Exercise brief
Every line of the data that includes "datamodeller" should be copied out.

Supplied data
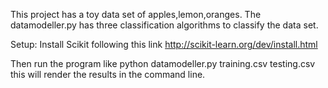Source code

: This project has a toy data set of apples,lemon,oranges. The datamodeller.py has three classification algorithms to classify the data set.

Setup:
Install Scikit following this link http://scikit-learn.org/dev/install.html

Then run the program like python datamodeller.py training.csv testing.csv this will render the results in the
command line.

Result for this exercise
: This project has a toy data set of apples,lemon,oranges. The datamodeller.py has three classification algorithms to classify the data set.
Then run the program like python datamodeller.py training.csv testing.csv this will render the results in the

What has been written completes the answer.